Critical Arts, Monographs no 2: Retrospective, 1983Critical Arts, first published in 1980, arose out of the demise of Speak, a magazine which despite its stimulating legacy, was destined to die financially. Where Speak had attempted to provide a vehicle for South Africans of all disciplines to find indigenous directions and to popularise these to both students and informed readers, Critical Arts was designed to perform a much more modest function to a far more restricted readership. Like Speak it provoked controversy, although of a different kind and from different sources: unlike Speak which did not challenge academia per se, Critical Arts set itself full square against the orthodoxies propagated by moribund Drama, English and communication courses taught at South African universities.
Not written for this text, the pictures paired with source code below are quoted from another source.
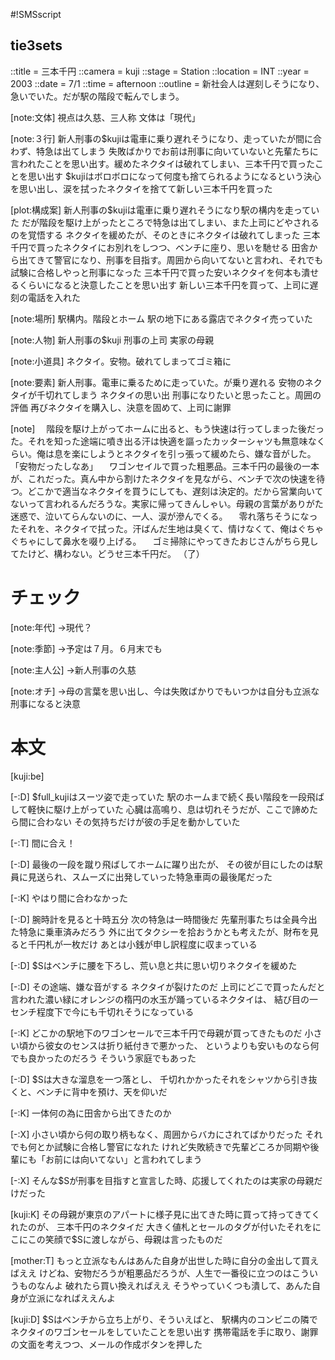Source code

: #!SMSscript

## tie3sets

::title = 三本千円
::camera = kuji
::stage = Station
::location = INT
::year = 2003
::date = 7/1
::time = afternoon
::outline = 新社会人は遅刻しそうになり、急いでいた。だが駅の階段で転んでしまう。

[note:文体]
視点は久慈、三人称
文体は「現代」

[note:３行]
新人刑事の$kujiは電車に乗り遅れそうになり、走っていたが間に合わず、特急は出てしまう
失敗ばかりでお前は刑事に向いていないと先輩たちに言われたことを思い出す。緩めたネクタイは破れてしまい、三本千円で買ったことを思い出す
$kujiはボロボロになって何度も捨てられるようになるという決心を思い出し、涙を拭ったネクタイを捨てて新しい三本千円を買った

[plot:構成案]
新人刑事の$kujiは電車に乗り遅れそうになり駅の構内を走っていた
だが階段を駆け上がったところで特急は出てしまい、また上司にどやされるのを覚悟する
ネクタイを緩めたが、そのときにネクタイは破れてしまった
三本千円で買ったネクタイにお別れをしつつ、ベンチに座り、思いを馳せる
田舎から出てきて警官になり、刑事を目指す。周囲から向いてないと言われ、それでも試験に合格しやっと刑事になった
三本千円で買った安いネクタイを何本も潰せるくらいになると決意したことを思い出す
新しい三本千円を買って、上司に遅刻の電話を入れた

[note:場所]
駅構内。階段とホーム
駅の地下にある露店でネクタイ売っていた

[note:人物]
新人刑事の$kuji
刑事の上司
実家の母親

[note:小道具]
ネクタイ。安物。破れてしまってゴミ箱に

[note:要素]
新人刑事。電車に乗るために走っていた。が乗り遅れる
安物のネクタイが千切れてしまう
ネクタイの思い出
刑事になりたいと思ったこと。周囲の評価
再びネクタイを購入し、決意を固めて、上司に謝罪

[note]
　階段を駆け上がってホームに出ると、もう快速は行ってしまった後だった。それを知った途端に噴き出る汗は快適を謳ったカッターシャツも無意味なくらい。俺は息を楽にしようとネクタイを引っ張って緩めたら、嫌な音がした。
「安物だったしなあ」
　ワゴンセイルで買った粗悪品。三本千円の最後の一本が、これだった。真ん中から割けたネクタイを見ながら、ベンチで次の快速を待つ。どこかで適当なネクタイを買うにしても、遅刻は決定的。だから営業向いてないって言われるんだろうな。実家に帰ってきんしゃい。母親の言葉がありがた迷惑で、泣いてらんないのに、一人、涙が滲んでくる。
　零れ落ちそうになったそれを、ネクタイで拭った。汗ばんだ生地は臭くて、情けなくて、俺はぐちゃぐちゃにして鼻水を啜り上げる。
　ゴミ掃除にやってきたおじさんがちら見してたけど、構わない。どうせ三本千円だ。
（了）

# チェック

[note:年代]
→現代？

[note:季節]
→予定は７月。６月末でも

[note:主人公]
→新人刑事の久慈

[note:オチ]
→母の言葉を思い出し、今は失敗ばかりでもいつかは自分も立派な刑事になると決意

# 本文

[kuji:be]

[-:D]
$full_kujiはスーツ姿で走っていた
駅のホームまで続く長い階段を一段飛ばして軽快に駆け上がっていた
心臓は高鳴り、息は切れそうだが、ここで諦めたら間に合わない
その気持ちだけが彼の手足を動かしていた

[-:T]
間に合え！

[-:D]
最後の一段を蹴り飛ばしてホームに躍り出たが、
その彼が目にしたのは駅員に見送られ、スムーズに出発していった特急車両の最後尾だった

[-:K]
やはり間に合わなかった

[-:D]
腕時計を見ると十時五分
次の特急は一時間後だ
先輩刑事たちは全員今出た特急に乗車済みだろう
外に出てタクシーを拾おうかとも考えたが、財布を見ると千円札が一枚だけ
あとは小銭が申し訳程度に収まっている

[-:D]
$Sはベンチに腰を下ろし、荒い息と共に思い切りネクタイを緩めた

[-:D]
その途端、嫌な音がする
ネクタイが裂けたのだ
上司にどこで買ったんだと言われた濃い緑にオレンジの楕円の水玉が踊っているネクタイは、
結び目の一センチ程度下で今にも千切れそうになっている

[-:K]
どこかの駅地下のワゴンセールで三本千円で母親が買ってきたものだ
小さい頃から彼女のセンスは折り紙付きで悪かった、
というよりも安いものなら何でも良かったのだろう
そういう家庭でもあった

[-:D]
$Sは大きな溜息を一つ落とし、
千切れかかったそれをシャツから引き抜くと、ベンチに背中を預け、天を仰いだ

[-:K]
一体何の為に田舎から出てきたのか

[-:X]
小さい頃から何の取り柄もなく、周囲からバカにされてばかりだった
それでも何とか試験に合格し警官になれた
けれど失敗続きで先輩どころか同期や後輩にも「お前には向いてない」と言われてしまう

[-:X]
そんな$Sが刑事を目指すと宣言した時、応援してくれたのは実家の母親だけだった

[kuji:K]
その母親が東京のアパートに様子見に出てきた時に買って持ってきてくれたのが、
三本千円のネクタイだ
大きく値札とセールのタグが付いたそれをにこにこの笑顔で$Sに渡しながら、母親は言ったものだ

[mother:T]
もっと立派なもんはあんた自身が出世した時に自分の金出して買えばええ
けどね、安物だろうが粗悪品だろうが、人生で一番役に立つのはこういうものなんよ
破れたら買い換えればええ
そうやっていくつも潰して、あんた自身が立派になればええんよ

[kuji:D]
$Sはベンチから立ち上がり、そういえばと、
駅構内のコンビニの隣でネクタイのワゴンセールをしていたことを思い出す
携帯電話を手に取り、謝罪の文面を考えつつ、メールの作成ボタンを押した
Critical Arts was a journal in a hurry; those associated with it felt a pressing sense of urgency – the advent of broadcast television coincided with the Soweto disturbances in 1976, which in turn had a effect on popular black theatre as rituals of resistance. Afrikaans cinema had just completed a genre cycle and ethnographic film was not yet on the agenda of anthropological or media discussion. Advertising was boosted by television and the press and popular magazines were faced with abruptly changing readership profiles, marketing strategies and consumer attitudes. The polemic character of Critical Arts and its continual questioning of ideological pre-conceptions, both within university departments and the wider university environment, have tended to place the journal at odds with particular establishments – mainly because such critics fear for their academic ‘neutrality’ and thereby automatically reject ideas with which they intuitively know they cannot agree.

 

PLUGGING THE GAP: A JOURNAL FOR MEDIA STUDIES

Critical Arts called itself “A journal for Media Studies” and plunged headlong into academic discussions of non-elitist topics (often disparaged and dismissively spoken about) such as South African cinema, television, popular forms of theatre and drama, and advertising. Its articles on literature per se, which remain few and far between, did not quite meet the same distaste or bewilderment since that battle has long been fought by numerous journals aimed at developing an interest in local literature. In addition, the study of African literature has attained a certain, though by no means pervasive, academic legitimacy through the tireless work of people like Stephen Gray, Jack Cope, Peter Horn, Tim Couzens and Mike Kirkwood, to name but a few.

Certainly the more radical stance taken by the journal was received with reservation by more than one English-language drama department. Their active (and perhaps defensive) anti-intellectual and anti-academic stances are indicative of a wider misconception of their raison d’ etre which they see as the inculcation of ‘marketable skills’ and an emphasis on the bourgeois notion of art as a ‘civilizing influence’ whose main function is to develop cultural ‘taste’ and a ‘refined sensibility’ among young adults.

The pragmatic approach derives primarily from skills and attributes required by our capitalist economy and which are continually reinforced by the ideological assumptions about ‘culture’ encoded in the Arts pages of newspapers, magazines and specialist journals.